TABLE 2. Clinical Staging of Mast Cell Tumors
DEFINITIVE TREATMENTS FOR LOCALIZED DISEASE
Definitive surgery can be performed in most practice settings, requiring neither additional instrumentation nor specialized equipment. Definitive surgery is most appropriate in dogs with localized mast cell tumors of low or intermediate histologic grade (grade I or II, respectively). Surgery is also best suited for tumors involving anatomical sites amenable to wide resection.
Two recent reports describe the effectiveness of surgery alone for treating grade II, localized cutaneous mast cell tumors.12,13 The studies found that surgical resection was an effective treatment option, with recurrence in only 5% to 11% of dogs after complete excision. These studies emphasize that complete excision is often a curative treatment option, when anatomically feasible, for localized cutaneous mast cell tumors in dogs.

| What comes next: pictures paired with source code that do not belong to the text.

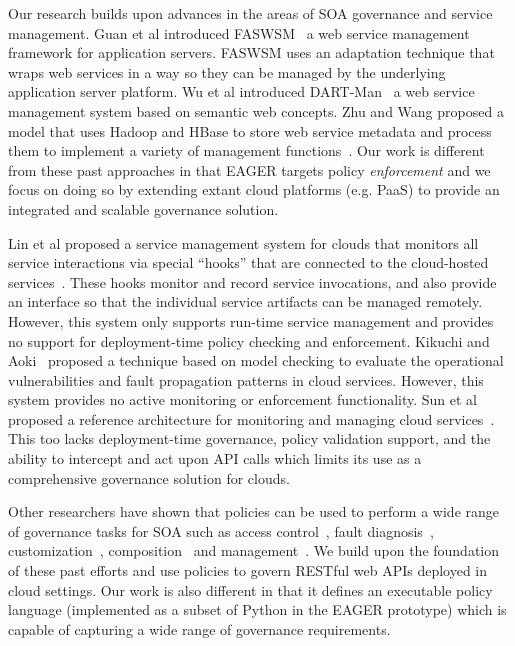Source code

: Our research builds upon advances in the areas of SOA governance and
service management. 
Guan et al introduced FASWSM~\cite{1607141} a web service management
framework for application servers. FASWSM uses an adaptation technique that
wraps web services in a way so they can be managed by the underlying
application server platform. Wu et al introduced DART-Man~\cite{1504267} a web
service management system based on semantic web concepts.  Zhu and Wang
proposed a model that uses Hadoop and HBase to store web service metadata and
process them to implement a variety of management functions~\cite{5959326}.
Our work is different 
from these past approaches in that EAGER targets policy \textit{enforcement} 
and we focus on doing so by extending extant
cloud platforms (e.g. PaaS) to provide an integrated and scalable governance
solution.

Lin et al proposed a service management system for clouds that monitors all
service interactions via special ``hooks'' that are connected to the
cloud-hosted services~\cite{5616981}. These hooks monitor and record service
invocations, and also provide an interface so that the individual service
artifacts can be managed remotely. However, this system only supports run-time
service management and provides no support for deployment-time policy checking
and enforcement.  Kikuchi and Aoki~\cite{6525502} proposed a technique
based on model checking to evaluate the operational vulnerabilities and fault
propagation patterns in cloud services. However, this system provides no
active monitoring or enforcement functionality.
Sun et al proposed a reference architecture for monitoring and managing cloud
services~\cite{5579654}. This too lacks deployment-time governance, policy
validation support, and the ability to intercept and act upon API calls which
limits its use as a comprehensive governance solution for clouds.

Other researchers have shown that policies can be
used to perform a wide range of governance tasks for SOA such as access
control~\cite{4279630,5713420}, fault diagnosis~\cite{6154236},
customization~\cite{4027138},
composition~\cite{1592403,Erradi:2006:PMS:1515984.1515990} and
management~\cite{Suleiman:2009:IUM:1564601.1564730,6481237,4028029}. We build
upon the foundation of these past efforts and use policies to govern
RESTful web APIs deployed in cloud settings. 
Our work is also different in that it defines an executable
policy language (implemented as a subset of Python in the EAGER prototype)
which is capable of capturing
a wide range of governance requirements.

Because definitive surgery of localized mast cell tumors may be curative, defining the extent of surgical margins required for complete excision is important. A recent study assessed the surgical margins necessary for completely excising grades I and II cutaneous mast cell tumors greater than 1 cm in diameter. The results suggest that complete excision of cutaneous mast cell tumors should be achievable with lateral surgical margins of 2 cm and deep surgical margins including one fascial plane.14
Although obtaining complete margins should be the goal of any definitive surgical procedure, one recent study did not find any difference between local tumor recurrences in dogs with histologically tumor-free vs. nontumor-free margins. This unexpected finding may be due to the small sample population analyzed, so strong conclusions should not be drawn from this study.15 In addition, when looking at surgical margins for mast cells, normal mast cells often cannot be differentiated from neoplastic ones, complicating the interpretation of clean vs. dirty surgical margins.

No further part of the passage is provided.